Red Hat Bugzilla – Bug 147456
Kernel doesn't handle memory exhaustion caused by processes in I/O block
Last modified: 2007-11-30 17:07:06 EST
From Bugzilla Helper:
User-Agent: Mozilla/5.0 (X11; U; Linux i686; en-US; rv:1.7.5)
Description of problem:
We have observed processes that suffer from memory leaks (internal
issue, which has been fixed) which cause the server to go into I/O block.
The kernel tries to kill (SIGTERM) the process which has exhausted the
memory, but the kill is unsuccesful as the process is waiting on I/O.
The process in this case was logging to an NFS file and was doing a
lot of message handling and interactions with an Oracle install.
Version-Release number of selected component (if applicable):
Steps to Reproduce:
I've writen a small program to exhaust the memory (malloc loop) and
that is handled correctly.
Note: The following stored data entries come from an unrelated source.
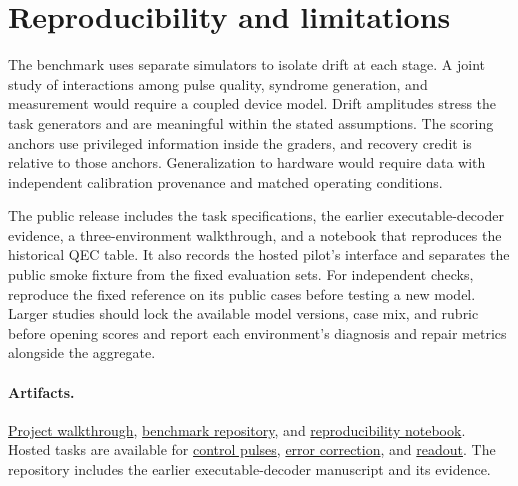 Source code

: \documentclass{article}
\begin{document}
\section{Reproducibility and limitations}
The benchmark uses separate simulators to isolate drift at each stage. A joint study of interactions among pulse quality, syndrome generation, and measurement would require a coupled device model. Drift amplitudes stress the task generators and are meaningful within the stated assumptions. The scoring anchors use privileged information inside the graders, and recovery credit is relative to those anchors. Generalization to hardware would require data with independent calibration provenance and matched operating conditions.

The public release includes the task specifications, the earlier executable-decoder evidence, a three-environment walkthrough, and a notebook that reproduces the historical QEC table. It also records the hosted pilot's interface and separates the public smoke fixture from the fixed evaluation sets. For independent checks, reproduce the fixed reference on its public cases before testing a new model. Larger studies should lock the available model versions, case mix, and rubric before opening scores and report each environment's diagnosis and repair metrics alongside the aggregate.

\paragraph{Artifacts.} \href{https://quantum-agent-bench.pages.dev/}{Project walkthrough}, \href{https://github.com/itsloganmann/quantum-agent-bench}{benchmark repository}, and \href{https://www.kaggle.com/code/loganmann24/quantum-agent-bench}{reproducibility notebook}. Hosted tasks are available for \href{https://www.kaggle.com/benchmarks/tasks/loganmann24/quantum-bench-control-pulses-pilot/2}{control pulses}, \href{https://www.kaggle.com/benchmarks/tasks/loganmann24/quantum-bench-error-correction-pilot/2}{error correction}, and \href{https://www.kaggle.com/benchmarks/tasks/loganmann24/quantum-bench-readout-pilot/2}{readout}. The repository includes the earlier executable-decoder manuscript and its evidence.

\label{sec:main-end}
\clearpage
\small
\balance


\end{document}
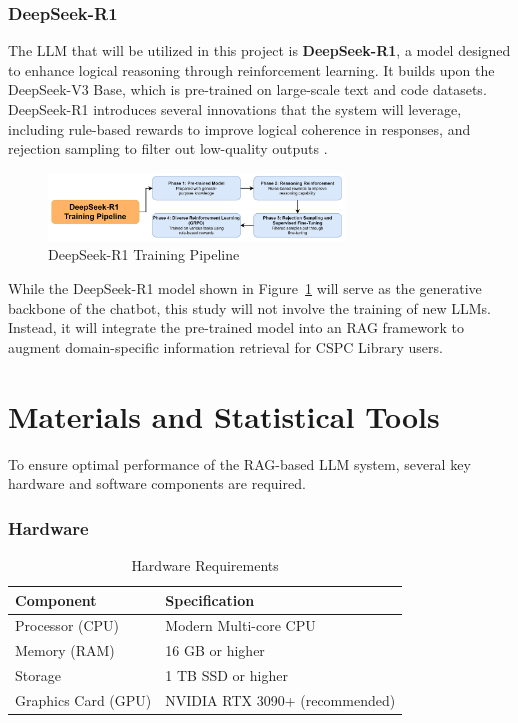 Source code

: \begin{refsection}
\subsubsection*{DeepSeek-R1}

The LLM that will be utilized in this project is \textbf{DeepSeek-R1}, a model designed to enhance logical reasoning through reinforcement learning. It builds upon the DeepSeek-V3 Base, which is pre-trained on large-scale text and code datasets. DeepSeek-R1 introduces several innovations that the system will leverage, including rule-based rewards to improve logical coherence in responses, and rejection sampling to filter out low-quality outputs \cite{deepseekai2025deepseekr1}.

\newpage
\clearpage

\begin{figure}[htbp]
    \centering
    \includegraphics[width=0.7\textwidth]{figures/deepsek.png}
    \caption{DeepSeek-R1 Training Pipeline}
    \label{fig:deepseek_pipeline}
\end{figure}

While the DeepSeek-R1 model shown in Figure~\ref{fig:deepseek_pipeline} will serve as the generative backbone of the chatbot, this study will not involve the training of new LLMs. Instead, it will integrate the pre-trained model into an RAG framework to augment domain-specific information retrieval for CSPC Library users.

\section{Materials and Statistical Tools}

To ensure optimal performance of the RAG-based LLM system, several key hardware and software components are required.

\subsubsection*{Hardware}
\begin{table}[H]
    \centering
    \caption{Hardware Requirements}
    \label{tab:hardware_requirements}
    \begin{tabular}{ll}
        \hline
        \textbf{Component}       & \textbf{Specification}                     \\ \hline
        Processor (CPU)          & Modern Multi-core CPU                      \\
        Memory (RAM)             & 16 GB or higher                            \\
        Storage                  & 1 TB SSD or higher                         \\
        Graphics Card (GPU)      & NVIDIA RTX 3090+ (recommended)             \\
        \hline
    \end{tabular}
\end{table}


\end{refsection}
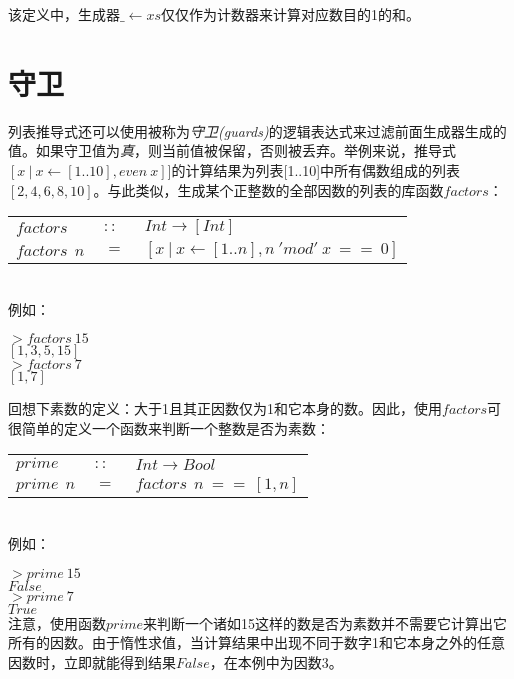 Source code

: \noindent 该定义中，生成器$\_\leftarrow xs$仅仅作为计数器来计算对应数目的1的和。
\section{守卫}
列表推导式还可以使用被称为\textit{守卫(guards)}的逻辑表达式来过滤前面生成器生成的值。如果守卫值为\textit{真}，则当前值被保留，否则被丢弃。举例来说，推导式$[x~|~x\leftarrow [1..10], even~x]]$的计算结果为列表[1..10]中所有偶数组成的列表$[2,4,6,8,10]$。与此类似，生成某个正整数的全部因数的列表的库函数$factors$：
\\
  \begin{tabular}[t]{lll}
    $factors$&$~::~$&$Int \rightarrow [Int]$\\
    $factors~~n$&$~=~$&$[x~|~x\leftarrow [1..n], n~'mod'~x~==~0]$\\
  \end{tabular}
\\
\noindent 例如：

\noindent\hspace*{1cm}$>factors~15$\\
\hspace*{1cm}$[1,3,5,15]$
\\
\noindent\hspace*{1cm}$>factors~7$\\
\hspace*{1cm}$[1,7]$

\noindent 回想下素数的定义：大于1且其正因数仅为1和它本身的数。因此，使用$factors$可很简单的定义一个函数来判断一个整数是否为素数：\\
\begin{tabular}[t]{lll}
  $prime$&$~::~$&$Int \rightarrow Bool$\\
  $prime~~n$&$~=~$&$factors~~n~==~[1,n]$
\end{tabular}
\\
\noindent 例如：

\noindent\hspace*{1cm}$>prime~15$\\
\hspace*{1cm}$False$\\

\noindent\hspace*{1cm}$>prime~7$\\
\hspace*{1cm}$True$\\

注意，使用函数$prime$来判断一个诸如15这样的数是否为素数并不需要它计算出它所有的因数。由于惰性求值，当计算结果中出现不同于数字1和它本身之外的任意因数时，立即就能得到结果$False$，在本例中为因数3。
I haven't added I/O activity in yet to
produce a I/O block. The primary servers where this is seen are
production development systems.
1. Exhaust the memory (RAM) with a process that has network I/O
Actual Results: Kernel loops trying to kill (SIGTERM) the process
that has exhausted the memory.
Expected Results: The process is killed and the system returns to
Is it possible to patc the kernel to send a SIGKILL if the
application does not respond to a SIGTERM after a period of time. This
will generally be for applications that are in I/O block.
Hello, David. In general, processes waiting for I/O completion cannot be
interrupted by signal delivery (because locks or other critical resources
need to be held during the operation). This is appropriate/desirable
behavior, and the kernel is not looping during the I/O wait even if a
signal has been posted (i.e., queued for delivery). These types of waits
are generally very short-term.
Waiting on I/O completion from a remote machine (e.g., for an NFS request)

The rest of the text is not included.